Turbulenzen kommen aber auch aus Richtung Westen: Seit dem 1. Juni 2018 erheben die USA einen Zoll in Höhe von 25 Prozent auf bestimmte Stahlimporte aus der EU. Für die deutsche Stahlindustrie sind die USA der wichtigste Exportmarkt außerhalb der EU. Mit einem Anteil von ca. vier Prozent an allen deutschen Stahlexporten ist die Abhängigkeit vom US-Markt allerdings überschaubar. Größere Risiken für die deutsche Stahlindustrie sind Lieferungen aus Drittländern in den EU-Markt, ausgelöst durch Entscheidungen in den USA. Die EU-Kommission hat daher im Anfang 2019 Schutzmaßnahmen für insgesamt 26 Stahlproduktfamilien erlassen.

Die Zukunft rostet nicht

Am 15. Juli 2020 hat das Bundesministerium für Wirtschaft und Energie BMWi das „Handlungskonzept Stahl – Für eine starke Stahlindustrie in Deutschland und Europa“ beschlossen. Ziel der Bundesregierung ist es, dass die deutsche Stahlindustrie auch noch in 30 Jahren aus eigener Kraft wettbewerbsfähig und klimafreundlich in Deutschland produzieren kann.
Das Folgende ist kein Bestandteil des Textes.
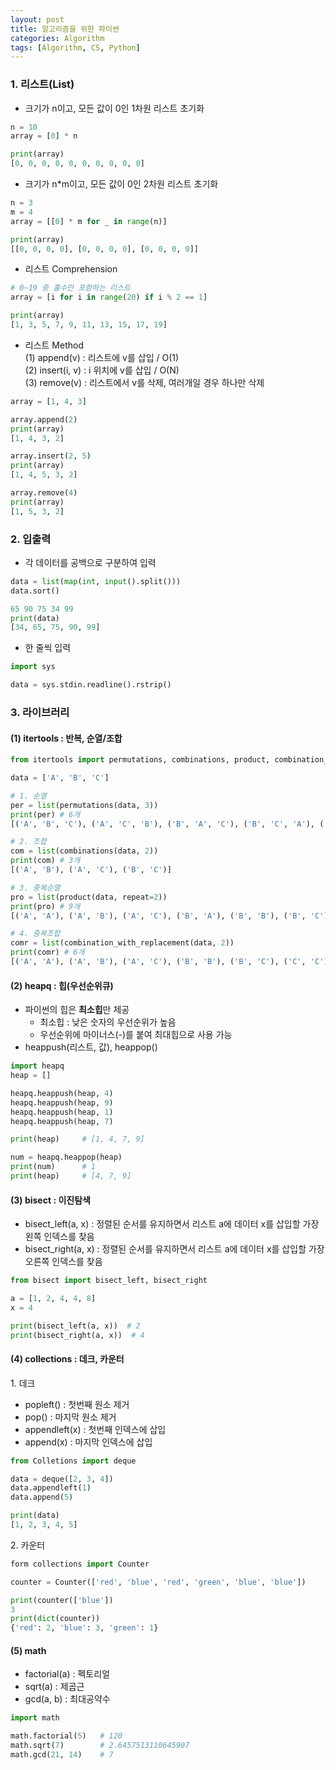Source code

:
 ```yaml
---
layout: post
title: 알고리즘을 위한 파이썬
categories: Algorithm
tags: [Algorithm, CS, Python]
---
```


### 1. 리스트(List)
- 크기가 n이고, 모든 값이 0인 1차원 리스트 초기화

```python
n = 10
array = [0] * n

print(array)
[0, 0, 0, 0, 0, 0, 0, 0, 0, 0]
```

- 크기가 n*m이고, 모든 값이 0인 2차원 리스트 초기화

```python
n = 3
m = 4
array = [[0] * m for _ in range(n)]

print(array)
[[0, 0, 0, 0], [0, 0, 0, 0], [0, 0, 0, 0]]
```

- 리스트 Comprehension

```python
# 0~19 중 홀수만 포함하는 리스트
array = [i for i in range(20) if i % 2 == 1]

print(array)
[1, 3, 5, 7, 9, 11, 13, 15, 17, 19]
```

- 리스트 Method  
(1) append(v) : 리스트에 v를 삽입 / O(1)  
(2) insert(i, v) : i 위치에 v를 삽입 / O(N)  
(3) remove(v) : 리스트에서 v를 삭제, 여러개일 경우 하나만 삭제  

```python
array = [1, 4, 3]

array.append(2)
print(array)
[1, 4, 3, 2]

array.insert(2, 5)
print(array)
[1, 4, 5, 3, 2]

array.remove(4)
print(array)
[1, 5, 3, 2]
```

### 2. 입출력
- 각 데이터를 공백으로 구분하여 입력

```python
data = list(map(int, input().split()))
data.sort()

65 90 75 34 99
print(data)
[34, 65, 75, 90, 99]
```

- 한 줄씩 입력

```python
import sys

data = sys.stdin.readline().rstrip()
```


### 3. 라이브러리
#### (1) itertools : 반복, 순열/조합
```python
from itertools import permutations, combinations, product, combination_with_replacement

data = ['A', 'B', 'C']

# 1. 순열
per = list(permutations(data, 3))
print(per) # 6개
[('A', 'B', 'C'), ('A', 'C', 'B'), ('B', 'A', 'C'), ('B', 'C', 'A'), ('C', 'A', 'B'), ('C', 'B', 'A')]

# 2. 조합
com = list(combinations(data, 2))
print(com) # 3개
[('A', 'B'), ('A', 'C'), ('B', 'C')]

# 3. 중복순열
pro = list(product(data, repeat=2))
print(pro) # 9개
[('A', 'A'), ('A', 'B'), ('A', 'C'), ('B', 'A'), ('B', 'B'), ('B', 'C'), ('C', 'A'), ('C', 'B'), ('C', 'C')]

# 4. 중복조합
comr = list(combination_with_replacement(data, 2))
print(comr) # 6개
[('A', 'A'), ('A', 'B'), ('A', 'C'), ('B', 'B'), ('B', 'C'), ('C', 'C')]
```

#### (2) heapq : 힙(우선순위큐)
- 파이썬의 힙은 **최소힙**만 제공
  - 최소힙 : 낮은 숫자의 우선순위가 높음
  - 우선순위에 마이너스(-)를 붙여 최대힙으로 사용 가능
- heappush(리스트, 값), heappop()

```python
import heapq
heap = []

heapq.heappush(heap, 4)
heapq.heappush(heap, 9)
heapq.heappush(heap, 1)
heapq.heappush(heap, 7)

print(heap)     # [1, 4, 7, 9]

num = heapq.heappop(heap)
print(num)      # 1
print(heap)     # [4, 7, 9]
```

#### (3) bisect : 이진탐색
- bisect_left(a, x) : 정렬된 순서를 유지하면서 리스트 a에 데이터 x를 삽입할 가장 왼쪽 인덱스를 찾음
- bisect_right(a, x) : 정렬된 순서를 유지하면서 리스트 a에 데이터 x를 삽입할 가장 오른쪽 인덱스를 찾음

```python
from bisect import bisect_left, bisect_right

a = [1, 2, 4, 4, 8]
x = 4

print(bisect_left(a, x))  # 2
print(bisect_right(a, x))  # 4
```

#### (4) collections : 데크, 카운터
1\. 데크
- popleft() : 첫번째 원소 제거
- pop() : 마지막 원소 제거
- appendleft(x) : 첫번째 인덱스에 삽입
- append(x) : 마지막 인덱스에 삽입

```python
from Colletions import deque

data = deque([2, 3, 4])
data.appendleft(1)
data.append(5)

print(data)
[1, 2, 3, 4, 5]
```

2\. 카운터

```python
form collections import Counter

counter = Counter(['red', 'blue', 'red', 'green', 'blue', 'blue'])

print(counter(['blue'])
3
print(dict(counter))
{'red': 2, 'blue': 3, 'green': 1}
```


#### (5) math
- factorial(a) : 펙토리얼
- sqrt(a) : 제곱근
- gcd(a, b) : 최대공약수

```python
import math

math.factorial(5)   # 120
math.sqrt(7)        # 2.6457513110645907
math.gcd(21, 14)    # 7
```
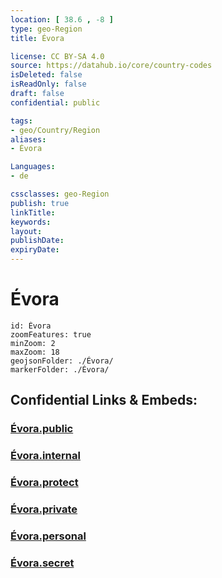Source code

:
 ```yaml
---
location: [ 38.6 , -8 ] 
type: geo-Region
title: Évora

license: CC BY-SA 4.0
source: https://datahub.io/core/country-codes
isDeleted: false
isReadOnly: false
draft: false
confidential: public

tags:
- geo/Country/Region
aliases:
- Évora

Languages:
- de

cssclasses: geo-Region
publish: true
linkTitle: 
keywords: 
layout: 
publishDate: 
expiryDate: 
---
```


# Évora

```leaflet
id: Évora
zoomFeatures: true 
minZoom: 2 
maxZoom: 18
geojsonFolder: ./Évora/
markerFolder: ./Évora/
```


## Confidential Links & Embeds: 

### [Évora.public](/_public/\Earth\Continent\Europe\Europe~South\Portugal\Districts~PortugalÉvora.public.md) 

### [Évora.internal](/_internal/\Earth\Continent\Europe\Europe~South\Portugal\Districts~PortugalÉvora.internal.md) 

### [Évora.protect](/_protect/\Earth\Continent\Europe\Europe~South\Portugal\Districts~PortugalÉvora.protect.md) 

### [Évora.private](/_private/\Earth\Continent\Europe\Europe~South\Portugal\Districts~PortugalÉvora.private.md) 

### [Évora.personal](/_personal/\Earth\Continent\Europe\Europe~South\Portugal\Districts~PortugalÉvora.personal.md) 

### [Évora.secret](/_secret/\Earth\Continent\Europe\Europe~South\Portugal\Districts~PortugalÉvora.secret.md)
Das Konzept sieht vor, entschlossen gegen marktverzerrende Maßnahmen wie WTO-widrige Subventionen und Dumpingpreise sowie protektionistische Handelspolitik vorzugehen. Gleichzeitig will die Bundesregierung verhindern, dass die Stahlindustrie in Länder mit weniger strengen Umweltstandards abwandert. Darüber hinaus soll die deutsche Stahlindustrie dabei unterstützt werden, ihre Produktion auf CO2-arme und perspektivisch CO2-freie Verfahren umzustellen und damit Vorreiter innovativer Klimaschutztechnologien zu werden.